▸ **Assignment**:
Every entry below should be transcribed exactly; pictures stay out of the copy.

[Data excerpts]
Content starts

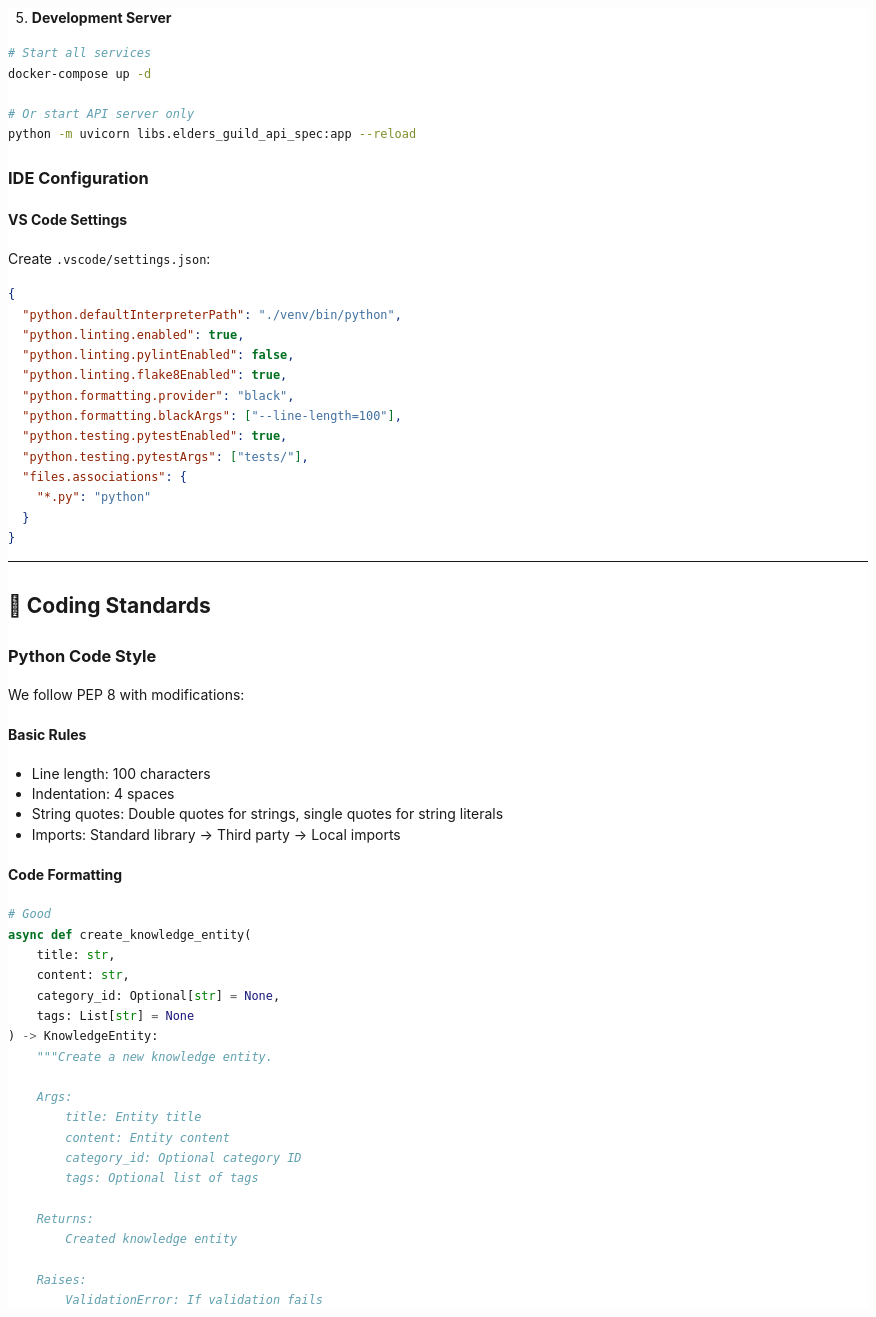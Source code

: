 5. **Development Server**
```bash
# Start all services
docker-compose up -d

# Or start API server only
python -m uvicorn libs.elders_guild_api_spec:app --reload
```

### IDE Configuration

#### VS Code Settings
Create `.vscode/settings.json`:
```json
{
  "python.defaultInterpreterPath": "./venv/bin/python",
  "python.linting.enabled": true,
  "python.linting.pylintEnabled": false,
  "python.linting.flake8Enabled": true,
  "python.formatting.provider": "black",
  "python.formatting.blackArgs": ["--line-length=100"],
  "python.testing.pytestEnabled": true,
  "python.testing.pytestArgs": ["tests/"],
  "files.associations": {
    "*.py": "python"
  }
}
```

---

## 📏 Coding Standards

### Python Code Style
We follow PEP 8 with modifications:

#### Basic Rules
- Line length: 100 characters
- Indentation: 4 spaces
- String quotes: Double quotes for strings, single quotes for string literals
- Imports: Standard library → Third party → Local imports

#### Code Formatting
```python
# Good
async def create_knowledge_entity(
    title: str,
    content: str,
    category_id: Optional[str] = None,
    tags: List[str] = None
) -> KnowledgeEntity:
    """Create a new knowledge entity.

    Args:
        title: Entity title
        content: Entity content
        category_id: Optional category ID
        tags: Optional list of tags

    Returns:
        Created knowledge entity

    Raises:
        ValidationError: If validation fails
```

Content ends

▸ **Written response**:
Source code

: 5. **Development Server**
```bash
# Start all services
docker-compose up -d

# Or start API server only
python -m uvicorn libs.elders_guild_api_spec:app --reload
```

### IDE Configuration

#### VS Code Settings
Create `.vscode/settings.json`:
```json
{
  "python.defaultInterpreterPath": "./venv/bin/python",
  "python.linting.enabled": true,
  "python.linting.pylintEnabled": false,
  "python.linting.flake8Enabled": true,
  "python.formatting.provider": "black",
  "python.formatting.blackArgs": ["--line-length=100"],
  "python.testing.pytestEnabled": true,
  "python.testing.pytestArgs": ["tests/"],
  "files.associations": {
    "*.py": "python"
  }
}
```

---

## 📏 Coding Standards

### Python Code Style
We follow PEP 8 with modifications:

#### Basic Rules
- Line length: 100 characters
- Indentation: 4 spaces
- String quotes: Double quotes for strings, single quotes for string literals
- Imports: Standard library → Third party → Local imports

#### Code Formatting
```python
# Good
async def create_knowledge_entity(
    title: str,
    content: str,
    category_id: Optional[str] = None,
    tags: List[str] = None
) -> KnowledgeEntity:
    """Create a new knowledge entity.

    Args:
        title: Entity title
        content: Entity content
        category_id: Optional category ID
        tags: Optional list of tags

    Returns:
        Created knowledge entity

    Raises:
        ValidationError: If validation fails
```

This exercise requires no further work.